→ **About this exercise**: Your task is to transcribe, word for word, the line containing "### EXTRA FEATURES" and all lines that follow it to the end of the entries. Leave out the pictures.

→ **Exercise input**:
Content starts
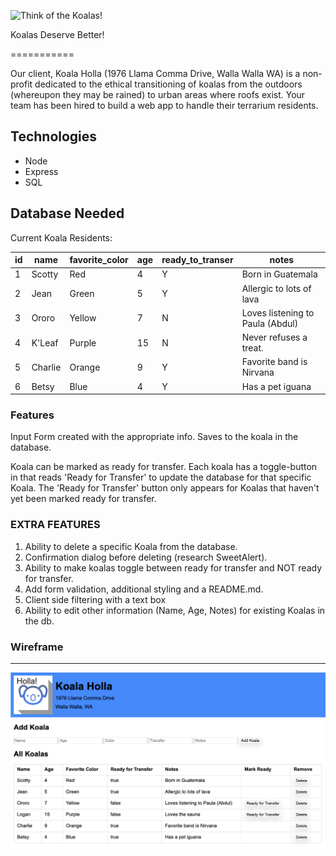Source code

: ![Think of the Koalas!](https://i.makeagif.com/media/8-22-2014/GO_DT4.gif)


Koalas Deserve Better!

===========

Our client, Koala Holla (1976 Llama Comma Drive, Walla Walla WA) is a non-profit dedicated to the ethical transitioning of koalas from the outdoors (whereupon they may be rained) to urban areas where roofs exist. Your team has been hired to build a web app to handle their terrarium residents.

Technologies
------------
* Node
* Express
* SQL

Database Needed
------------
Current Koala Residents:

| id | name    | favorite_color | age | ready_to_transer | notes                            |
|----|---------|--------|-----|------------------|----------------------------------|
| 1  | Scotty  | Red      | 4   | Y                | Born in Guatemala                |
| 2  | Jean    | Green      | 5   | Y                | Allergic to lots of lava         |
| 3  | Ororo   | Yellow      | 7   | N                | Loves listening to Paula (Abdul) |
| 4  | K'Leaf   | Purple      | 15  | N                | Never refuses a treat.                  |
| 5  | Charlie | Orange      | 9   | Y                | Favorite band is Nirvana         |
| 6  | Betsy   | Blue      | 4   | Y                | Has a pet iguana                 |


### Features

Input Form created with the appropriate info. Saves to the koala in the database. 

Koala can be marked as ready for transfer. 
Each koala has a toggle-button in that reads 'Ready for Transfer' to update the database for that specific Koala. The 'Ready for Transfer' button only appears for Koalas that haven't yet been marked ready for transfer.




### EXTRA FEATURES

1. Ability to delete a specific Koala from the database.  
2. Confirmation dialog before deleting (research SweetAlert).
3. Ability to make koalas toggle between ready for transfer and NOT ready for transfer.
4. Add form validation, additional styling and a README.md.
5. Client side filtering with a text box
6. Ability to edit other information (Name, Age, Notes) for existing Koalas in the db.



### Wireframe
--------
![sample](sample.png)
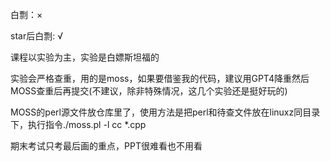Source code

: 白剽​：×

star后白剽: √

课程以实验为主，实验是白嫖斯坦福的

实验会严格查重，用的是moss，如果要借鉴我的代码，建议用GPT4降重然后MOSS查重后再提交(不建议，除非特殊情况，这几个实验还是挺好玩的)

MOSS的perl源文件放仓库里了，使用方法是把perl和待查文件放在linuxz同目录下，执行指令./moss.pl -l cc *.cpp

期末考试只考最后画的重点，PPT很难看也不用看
Content ends
→ **Exercise answer**:
### EXTRA FEATURES

1. Ability to delete a specific Koala from the database.  
2. Confirmation dialog before deleting (research SweetAlert).
3. Ability to make koalas toggle between ready for transfer and NOT ready for transfer.
4. Add form validation, additional styling and a README.md.
5. Client side filtering with a text box
6. Ability to edit other information (Name, Age, Notes) for existing Koalas in the db.



### Wireframe
--------
![sample](sample.png)
Source code

: 白剽​：×

star后白剽: √

课程以实验为主，实验是白嫖斯坦福的

实验会严格查重，用的是moss，如果要借鉴我的代码，建议用GPT4降重然后MOSS查重后再提交(不建议，除非特殊情况，这几个实验还是挺好玩的)

MOSS的perl源文件放仓库里了，使用方法是把perl和待查文件放在linuxz同目录下，执行指令./moss.pl -l cc *.cpp

期末考试只考最后画的重点，PPT很难看也不用看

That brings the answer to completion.